Полицейский прячет монеты и отходит.
Мигель подводит Тасита к каторжникам.
Тасит (Первому каторжнику). За что…?
Первый каторжник. За то, что был влюблен.
Мигель. Лжешь! Если бы галеры предназначались влюбленным, я давно сидел бы на веслах.
Тасит. Разная бывает любовь (Первому каторжнику). Не так ли?
Первый каторжник. Я любил…люблю безумно одну книгу. Ни за что бы не выпустил ее из рук…Если бы правосудие силой не вырвало ее у меня, до сих пор сжимал бы ее в объятиях.

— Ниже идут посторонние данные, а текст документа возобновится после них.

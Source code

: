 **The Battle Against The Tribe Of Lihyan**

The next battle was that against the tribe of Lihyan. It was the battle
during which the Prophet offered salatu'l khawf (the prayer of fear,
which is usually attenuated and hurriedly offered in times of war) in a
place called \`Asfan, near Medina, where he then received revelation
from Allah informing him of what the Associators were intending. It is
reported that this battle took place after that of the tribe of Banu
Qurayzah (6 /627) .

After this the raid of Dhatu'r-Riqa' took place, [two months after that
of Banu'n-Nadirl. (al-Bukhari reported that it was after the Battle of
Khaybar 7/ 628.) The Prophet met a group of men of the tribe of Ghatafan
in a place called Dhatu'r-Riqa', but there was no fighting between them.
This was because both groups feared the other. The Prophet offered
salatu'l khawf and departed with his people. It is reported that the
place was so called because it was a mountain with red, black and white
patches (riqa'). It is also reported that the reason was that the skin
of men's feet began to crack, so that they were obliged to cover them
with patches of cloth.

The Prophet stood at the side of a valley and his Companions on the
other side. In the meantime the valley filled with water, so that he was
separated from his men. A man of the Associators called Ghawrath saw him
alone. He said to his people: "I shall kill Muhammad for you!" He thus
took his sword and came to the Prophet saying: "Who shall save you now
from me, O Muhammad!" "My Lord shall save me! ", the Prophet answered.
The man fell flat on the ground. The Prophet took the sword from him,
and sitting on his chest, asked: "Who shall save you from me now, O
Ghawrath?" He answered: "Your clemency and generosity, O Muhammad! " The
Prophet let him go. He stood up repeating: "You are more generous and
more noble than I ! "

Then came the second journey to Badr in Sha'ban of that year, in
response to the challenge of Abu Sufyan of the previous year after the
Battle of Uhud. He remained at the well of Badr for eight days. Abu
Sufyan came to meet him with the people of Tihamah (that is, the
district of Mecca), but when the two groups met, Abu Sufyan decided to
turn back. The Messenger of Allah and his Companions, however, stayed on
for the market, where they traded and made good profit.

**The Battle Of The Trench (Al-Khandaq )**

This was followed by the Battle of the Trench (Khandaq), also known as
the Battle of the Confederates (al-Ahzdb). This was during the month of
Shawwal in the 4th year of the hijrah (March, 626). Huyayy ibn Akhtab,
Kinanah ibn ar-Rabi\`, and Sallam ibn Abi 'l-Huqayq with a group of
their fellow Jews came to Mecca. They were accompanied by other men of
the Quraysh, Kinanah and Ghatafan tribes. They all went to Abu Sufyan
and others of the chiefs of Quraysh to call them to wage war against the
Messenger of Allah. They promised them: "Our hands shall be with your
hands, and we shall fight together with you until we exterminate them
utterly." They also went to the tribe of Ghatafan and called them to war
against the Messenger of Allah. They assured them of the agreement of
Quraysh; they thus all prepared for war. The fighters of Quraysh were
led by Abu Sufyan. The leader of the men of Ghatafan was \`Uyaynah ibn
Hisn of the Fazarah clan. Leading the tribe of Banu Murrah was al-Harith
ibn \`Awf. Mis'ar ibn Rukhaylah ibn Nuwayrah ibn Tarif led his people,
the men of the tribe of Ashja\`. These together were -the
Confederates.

Мигель (Таситу). За книгу? За книгу?
Первый каторжник. Попался на эрудиции. Мое дело было возбуждено в тот самый день, когда я выучился читать. Я так люблю читать, сеньор. А в этом мире…
Мигель. Так что же ты читал, чтобы заслужить галеры?
Первый каторжник (убедившись, что Полицейский его не слышит, и понизив голос). Рыцарские романы, разумеется!
Мигель. Рыцарские романы?
Первый каторжник. Во всяком случае, так их называют.
Мигель. А в мятеже ты участвовал?
Первый каторжник. В мятеже? Меня обвинили в заговоре. И сейчас в нем обвиняют.
Мигель. Из-за книги…
Тасит (Приближаясь к Второму каторжнику и касаясь его лица). А ты? такой молодой. И черты лица нежные, как у девушки.
Второй каторжник молчит.
Первый каторжник. Его отправили на галеры за то, что он пел.
Мигель. Одного за чтение, другого за пение. Ты издеваешься?
Первый каторжник. Сегодня стоит начать петь, как уже не перестанешь плакать до конца дней.
Тасит (Второму каторжнику). Ты сознался.
Второй каторжник отворачивается.
Тасит. Ты заговорил под пыткой.
Первый каторжник. Так и выложил все свои кишки Инквизитору на стол.
Полицейский. Этого чудака подвергли пытке, и он сознался. В краже подсвечников. Шесть лет галер. Не считая ста ударов кнутом на дорожку.
Мигель. Из-за подсвечников?
Полицейский. Из-за подсвечников, украденных в пятницу.
Первый каторжник. Так им, болтунам, и следует.
Санчо. Как? Только потому, что он предпочел развязать язык, а не умереть?
Первый каторжник. Слова «Да» и «Нет» звучат одинаково коротко. Когда твоя жизнь или смерть — на кончике твоего языка, а не языка свидетеля, следует или все отрицать, или помалкивать.
Мигель (Таситу). Ему следовало молчать?